* [WHAT YOU SHOULD DO]
Take every line in the entries that includes the word "Scheduler" and copy it.

* [EXTRACTED INFORMATION]
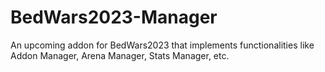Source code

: # BedWars2023-Manager
An upcoming addon for BedWars2023 that implements functionalities like Addon Manager, Arena Manager, Stats Manager, etc.
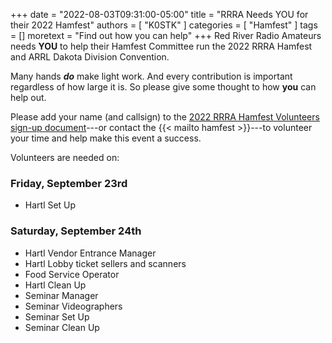 +++
date = "2022-08-03T09:31:00-05:00"
title = "RRRA Needs YOU for their 2022 Hamfest"
authors = [ "K0STK" ]
categories = [ "Hamfest" ]
tags = []
moretext = "Find out how you can help"
+++
Red River Radio Amateurs needs **YOU** to help their Hamfest Committee
run the 2022 RRRA Hamfest and ARRL Dakota Division Convention.

Many hands ***do*** make light work. And every contribution is important
regardless of how large it is. So please give some thought to how **you**
can help out. 
<!--more-->

Please add your name (and callsign) to the [2022 RRRA Hamfest Volunteers
sign-up document](https://cloud.rrra.org/index.php/f/40135)---or
contact the {{< mailto hamfest >}}---to volunteer your time
and help make this event a success.

Volunteers are needed on:

### Friday, September 23rd

* Hartl Set Up

### Saturday, September 24th

* Hartl Vendor Entrance Manager
* Hartl Lobby ticket sellers and scanners
* Food Service Operator
* Hartl Clean Up
* Seminar Manager
* Seminar Videographers
* Seminar Set Up
* Seminar Clean Up
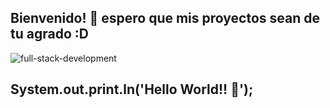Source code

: <!-- <img align="center" src="https://github.com/nicolasbncruz/nicolasbncruz/blob/master/banner.png"/> -->
## Bienvenido! 👋 espero que mis proyectos sean de tu agrado :D
<span style="align:center">![full-stack-development](https://user-images.githubusercontent.com/24864482/111586408-c8dd8a80-878e-11eb-94c8-483e2962a667.gif)</span>
## System.out.print.ln('Hello World!! 👋');
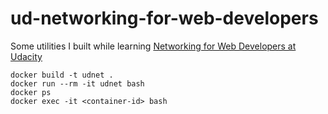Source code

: # ud-networking-for-web-developers
Some utilities I built while learning [Networking for Web Developers at Udacity](https://www.udacity.com/course/networking-for-web-developers--ud256)

    docker build -t udnet .
    docker run --rm -it udnet bash
    docker ps
    docker exec -it <container-id> bash
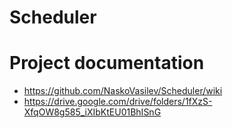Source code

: # Scheduler

# Project documentation
- https://github.com/NaskoVasilev/Scheduler/wiki
- https://drive.google.com/drive/folders/1fXzS-XfqOW8g585_iXIbKtEU01BhISnG
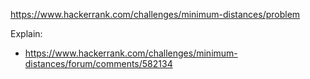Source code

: https://www.hackerrank.com/challenges/minimum-distances/problem

Explain:

- https://www.hackerrank.com/challenges/minimum-distances/forum/comments/582134
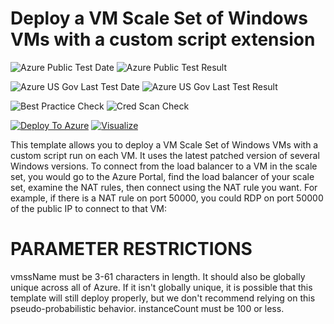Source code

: # Deploy a VM Scale Set of Windows VMs with a custom script extension

![Azure Public Test Date](https://azurequickstartsservice.blob.core.windows.net/badges/201-vmss-custom-script-windows/PublicLastTestDate.svg)
![Azure Public Test Result](https://azurequickstartsservice.blob.core.windows.net/badges/201-vmss-custom-script-windows/PublicDeployment.svg)

![Azure US Gov Last Test Date](https://azurequickstartsservice.blob.core.windows.net/badges/201-vmss-custom-script-windows/FairfaxLastTestDate.svg)
![Azure US Gov Last Test Result](https://azurequickstartsservice.blob.core.windows.net/badges/201-vmss-custom-script-windows/FairfaxDeployment.svg)

![Best Practice Check](https://azurequickstartsservice.blob.core.windows.net/badges/201-vmss-custom-script-windows/BestPracticeResult.svg)
![Cred Scan Check](https://azurequickstartsservice.blob.core.windows.net/badges/201-vmss-custom-script-windows/CredScanResult.svg)

[![Deploy To Azure](https://raw.githubusercontent.com/fathym-it/azure-quickstart-templates/master/1-CONTRIBUTION-GUIDE/images/deploytoazure.svg?sanitize=true)](https://portal.azure.com/#create/Microsoft.Template/uri/https%3A%2F%2Fraw.githubusercontent.com%2Ffathym-it%2Fazure-quickstart-templates%2Fmaster%2F201-vmss-custom-script-windows%2Fazuredeploy.json)  [![Visualize](https://raw.githubusercontent.com/fathym-it/azure-quickstart-templates/master/1-CONTRIBUTION-GUIDE/images/visualizebutton.svg?sanitize=true)](http://armviz.io/#/?load=https%3A%2F%2Fraw.githubusercontent.com%2Ffathym-it%2Fazure-quickstart-templates%2Fmaster%2F201-vmss-custom-script-windows%2Fazuredeploy.json)

This template allows you to deploy a VM Scale Set of Windows VMs with a custom script run on each VM. It uses the latest patched version of several Windows versions. To connect from the load balancer to a VM in the scale set, you would go to the Azure Portal, find the load balancer of your scale set, examine the NAT rules, then connect using the NAT rule you want. For example, if there is a NAT rule on port 50000, you could RDP on port 50000 of the public IP to connect to that VM:

PARAMETER RESTRICTIONS
======================

vmssName must be 3-61 characters in length. It should also be globally unique across all of Azure. If it isn't globally unique, it is possible that this template will still deploy properly, but we don't recommend relying on this pseudo-probabilistic behavior.
instanceCount must be 100 or less.


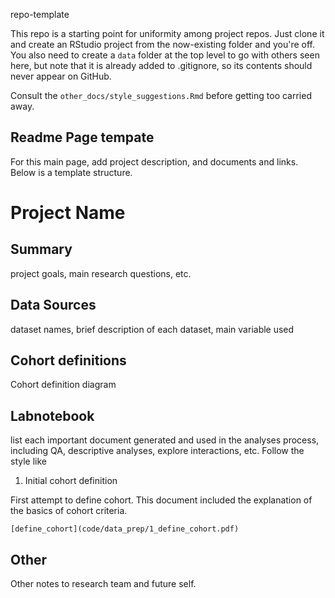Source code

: repo-template

This repo is a starting point for uniformity among project repos.  Just clone it and create an RStudio project from the now-existing folder and you're off.  You also need to create a `data` folder at the top level to go with others seen here, but note that it is already added to .gitignore, so its contents should never appear on GitHub.

Consult the `other_docs/style_suggestions.Rmd`  before getting too carried away.

## Readme Page tempate

For this main page, add project description, and documents and links. Below is a template structure.


# Project Name

## Summary

project goals, main research questions, etc. 

## Data Sources

dataset names, brief description of each dataset, main variable used

## Cohort definitions

Cohort definition diagram

## Labnotebook

list each important document generated and used in the analyses process, including QA, descriptive analyses, explore interactions, etc. Follow the style like

1. Initial cohort definition

First attempt to define cohort. This document included the explanation of the basics of cohort criteria.

`[define_cohort](code/data_prep/1_define_cohort.pdf)`

## Other

Other notes to research team and future self.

* [RESULT FOR THIS EXERCISE]
: # Scheduler
- https://github.com/NaskoVasilev/Scheduler/wiki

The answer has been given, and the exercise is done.